ASSIGNED TASK: In the data, find each line where the word "meglévő" appears and list that line.
BEGIN ENTRIES PROVIDED
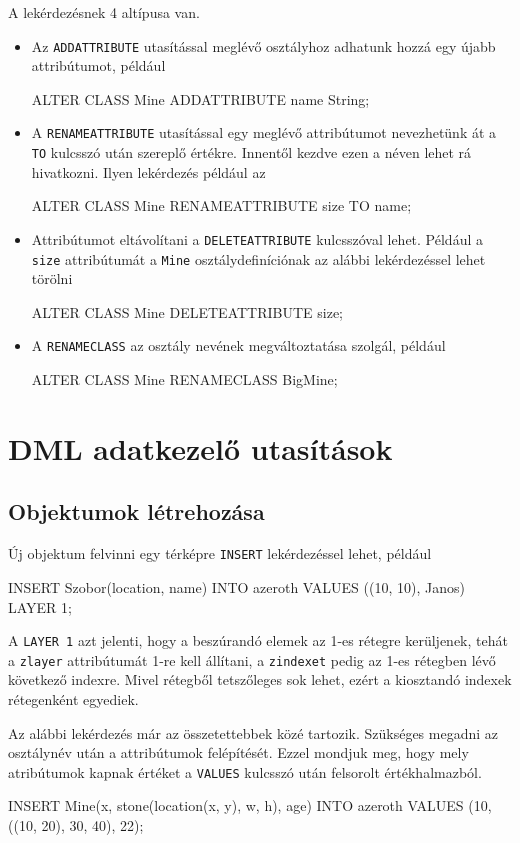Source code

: A lekérdezésnek 4 altípusa van.
\begin{itemize}
\item
Az \texttt{ADDATTRIBUTE} utasítással meglévő osztályhoz adhatunk hozzá egy újabb attribútumot, például
\begin{sql}
ALTER CLASS Mine ADDATTRIBUTE name String;
\end{sql}
\item
A \texttt{RENAMEATTRIBUTE} utasítással egy meglévő attribútumot nevezhetünk át a \texttt{TO} kulcsszó után szereplő értékre. Innentől kezdve ezen a néven lehet rá hivatkozni. Ilyen lekérdezés például az
\begin{sql}
ALTER CLASS Mine RENAMEATTRIBUTE size TO name;
\end{sql}
\item
Attribútumot eltávolítani a \texttt{DELETEATTRIBUTE} kulcsszóval lehet. Például a \texttt{size} attribútumát a \texttt{Mine} osztálydefiníciónak az alábbi lekérdezéssel lehet törölni
\begin{sql}
ALTER CLASS Mine DELETEATTRIBUTE size;
\end{sql}
\item
A \texttt{RENAMECLASS} az osztály nevének megváltoztatása szolgál, például
\begin{sql}
ALTER CLASS Mine RENAMECLASS BigMine;
\end{sql}
\end{itemize}

\section{DML adatkezelő utasítások}

\subsection{Objektumok létrehozása}

Új objektum felvinni egy térképre \texttt{INSERT} lekérdezéssel lehet, például
\begin{sql}
INSERT Szobor(location, name) INTO azeroth
VALUES ((10, 10), Janos) LAYER 1;
\end{sql}
A \texttt{LAYER 1} azt jelenti, hogy a beszúrandó elemek az 1-es rétegre kerüljenek, tehát a \texttt{zlayer} attribútumát 1-re kell állítani, a \texttt{zindexet} pedig az 1-es rétegben lévő következő indexre. Mivel rétegből tetszőleges sok lehet, ezért a kiosztandó indexek rétegenként egyediek.

Az alábbi lekérdezés már az összetettebbek közé tartozik. Szükséges megadni az osztálynév után a attribútumok felépítését. Ezzel mondjuk meg, hogy mely atribútumok kapnak értéket a \texttt{VALUES} kulcsszó után felsorolt értékhalmazból.
\begin{sql}
INSERT Mine(x, stone(location(x, y), w, h), age) INTO azeroth
VALUES (10, ((10, 20), 30, 40), 22);
\end{sql}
END ENTRIES PROVIDED
ANSWER BOX:
Az \texttt{ADDATTRIBUTE} utasítással meglévő osztályhoz adhatunk hozzá egy újabb attribútumot, például
A \texttt{RENAMEATTRIBUTE} utasítással egy meglévő attribútumot nevezhetünk át a \texttt{TO} kulcsszó után szereplő értékre. Innentől kezdve ezen a néven lehet rá hivatkozni. Ilyen lekérdezés például az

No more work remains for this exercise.